Work required: Return a copy of every line in the data below that contains "boolean".

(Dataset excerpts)

>>>

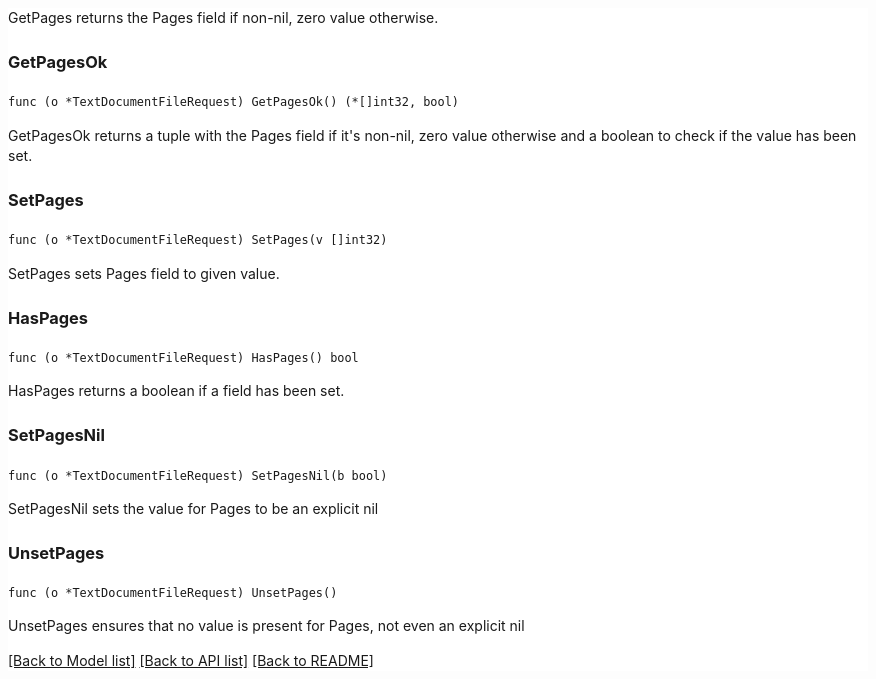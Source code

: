 GetPages returns the Pages field if non-nil, zero value otherwise.

### GetPagesOk

`func (o *TextDocumentFileRequest) GetPagesOk() (*[]int32, bool)`

GetPagesOk returns a tuple with the Pages field if it's non-nil, zero value otherwise
and a boolean to check if the value has been set.

### SetPages

`func (o *TextDocumentFileRequest) SetPages(v []int32)`

SetPages sets Pages field to given value.

### HasPages

`func (o *TextDocumentFileRequest) HasPages() bool`

HasPages returns a boolean if a field has been set.

### SetPagesNil

`func (o *TextDocumentFileRequest) SetPagesNil(b bool)`

 SetPagesNil sets the value for Pages to be an explicit nil

### UnsetPages
`func (o *TextDocumentFileRequest) UnsetPages()`

UnsetPages ensures that no value is present for Pages, not even an explicit nil

[[Back to Model list]](../README.md#documentation-for-models) [[Back to API list]](../README.md#documentation-for-api-endpoints) [[Back to README]](../README.md)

<<<

Finished exercise:
and a boolean to check if the value has been set.
HasPages returns a boolean if a field has been set.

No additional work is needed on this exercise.